NOTE DE LECTURE : R. M. RILKE, LES CAHIERS DE MALTE LAURIDS BRIGGE (1910)

23 Jun 2019 NOTE DE LECTURE : R. M. RILKE, LES CAHIERS DE MALTE LAURIDS BRIGGE (1910)
Posted by Author Ami Bouganim

Ce livre se propose en cahiers, compilations de feuilles éparses sur lesquelles se consignent légendes, tableaux de rue, bribes de souvenirs, variations poétiques, épisodes historiques. Certaines pages sont saturées au point d’être illisibles, d’autres restent muettes malgré les mots qui en raturent la blancheur. Le jeune Malte, autrichien ou danois, écrit en poète, et ses mots, souvent immatures, ne restituent pas totalement ses impressions. Rilke dit sa propre grandeur en incriminant la jeunesse de son héros : « Des vers signifient si peu de choses quand on les écrit jeunes ! On devrait attendre de butiner toute une vie durant, si possible une longue vie durant, et puis enfin, très tard, peut-être saurait-on écrire les dix lignes qui seraient bonnes. » Ce n’est pas pour autant que l’on doive attendre la vieillesse pour s’acquitter de ce qu’on aurait à dire : « Le jour viendra où ma main me sera distante, et quand je lui ordonnerai d’écrire, elle tracera des mots que je n’aurais pas consentis. »

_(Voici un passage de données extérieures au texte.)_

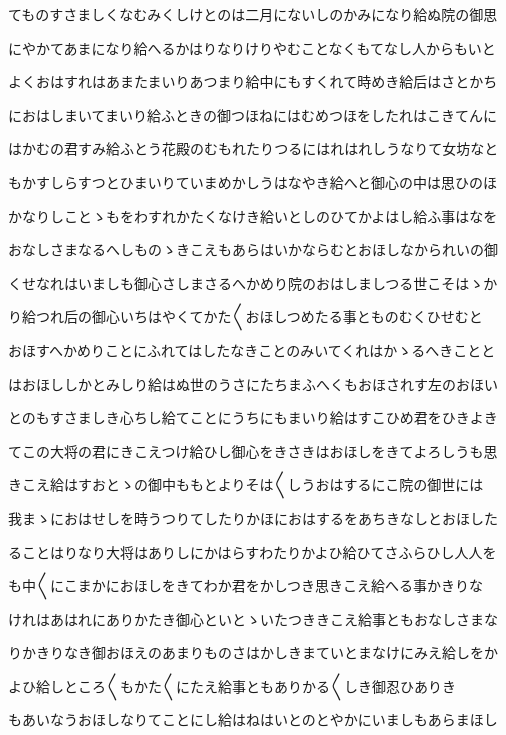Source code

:\documentclass[a4paper,11pt,landscape]{ltjtarticle}
\begin{document}
てものすさましくなむみくしけとのは二月にないしのかみになり給ぬ院の御思
\par\medskip
にやかてあまになり給へるかはりなりけりやむことなくもてなし人からもいと
\par\medskip
よくおはすれはあまたまいりあつまり給中にもすくれて時めき給后はさとかち
\par\medskip
におはしまいてまいり給ふときの御つほねにはむめつほをしたれはこきてんに
\par\medskip
はかむの君すみ給ふとう花殿のむもれたりつるにはれはれしうなりて女坊なと
\par\medskip
もかすしらすつとひまいりていまめかしうはなやき給へと御心の中は思ひのほ
\par\medskip
かなりしことゝもをわすれかたくなけき給いとしのひてかよはし給ふ事はなを
\par\medskip
おなしさまなるへしものゝきこえもあらはいかならむとおほしなかられいの御
\par\medskip
くせなれはいましも御心さしまさるへかめり院のおはしましつる世こそはゝか
\par\medskip
り給つれ后の御心いちはやくてかた〱おほしつめたる事とものむくひせむと
\par\medskip
おほすへかめりことにふれてはしたなきことのみいてくれはかゝるへきことと
\par\medskip
はおほししかとみしり給はぬ世のうさにたちまふへくもおほされす左のおほい
\par\medskip
とのもすさましき心ちし給てことにうちにもまいり給はすこひめ君をひきよき
\par\medskip
てこの大将の君にきこえつけ給ひし御心をきさきはおほしをきてよろしうも思
\par\medskip
きこえ給はすおとゝの御中ももとよりそは〱しうおはするにこ院の御世には
\par\medskip
我まゝにおはせしを時うつりてしたりかほにおはするをあちきなしとおほした
\par\medskip
ることはりなり大将はありしにかはらすわたりかよひ給ひてさふらひし人人を
\par\medskip
も中〱にこまかにおほしをきてわか君をかしつき思きこえ給へる事かきりな
\par\medskip
けれはあはれにありかたき御心といとゝいたつききこえ給事ともおなしさまな
\par\medskip
りかきりなき御おほえのあまりものさはかしきまていとまなけにみえ給しをか
\par\medskip
よひ給しところ〱もかた〱にたえ給事ともありかる〱しき御忍ひありき
\par\medskip
もあいなうおほしなりてことにし給はねはいとのとやかにいましもあらまほし
\end{document}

Interné dans la grande ville, Malte écrirait, comme chacun, pour combattre la peur : « J’ai fait quelque chose contre la peur. Je suis resté assis toute la nuit et j’ai écrit. » Dans ce journal, la peur ne cherche pas un mot derrière lequel se cacher : par-ci ou par-là, de-ci et de-là, ce ne serait que la peur de mourir, répandue partout, alimentant en permanence l’angoisse – hypocondriaque – de l’homme, chacun couvant la maladie qui finira par l’emporter : « Cette maladie n’a pas de particularités déterminées, elle prend les particularités de ceux qu’elle attaque. Avec une sûreté de somnambule elle puise en chacun son danger le plus profond qui semblait passé, et le pose de nouveau devant lui, tout près, et dans l’heure imminente. » La mort environne l’homme, se rappelant sans cesse à lui, jusque dans les mouches qui tombent et couvrent « peu à peu toute la chambre de leur mort ». Elle enduit tout, y compris l’enfance vers laquelle Malte se tourne pour évoquer ses expériences et les personnages qui les habitent. Des incidents saillent dans une mémoire enténébrée : des attitudes, des craintes, des émotions laissées sciemment dans un clair-obscur duquel on ne sortirait que « pour entrer subitement en lecture ». Celle-ci se présente comme le rite de passage de l’univers de l’enfance à la vie d’adulte : « On n’a pas le droit d’ouvrir un livre si l’on ne s’engage pas à les lire tous. A chaque ligne on entamait le monde. Avant les livres il était intact et peut-être le retrouvait-on tout entier après. Mais comment allais-je, moi qui ne savais pas lire, les absorber tous ? Ils étaient là, même dans cette modeste bibliothèque, en nombre si grand, et ils tenaient ensemble. Têtu et désespéré, je me jetais de livre en livre et me frayais un chemin à travers les pages. »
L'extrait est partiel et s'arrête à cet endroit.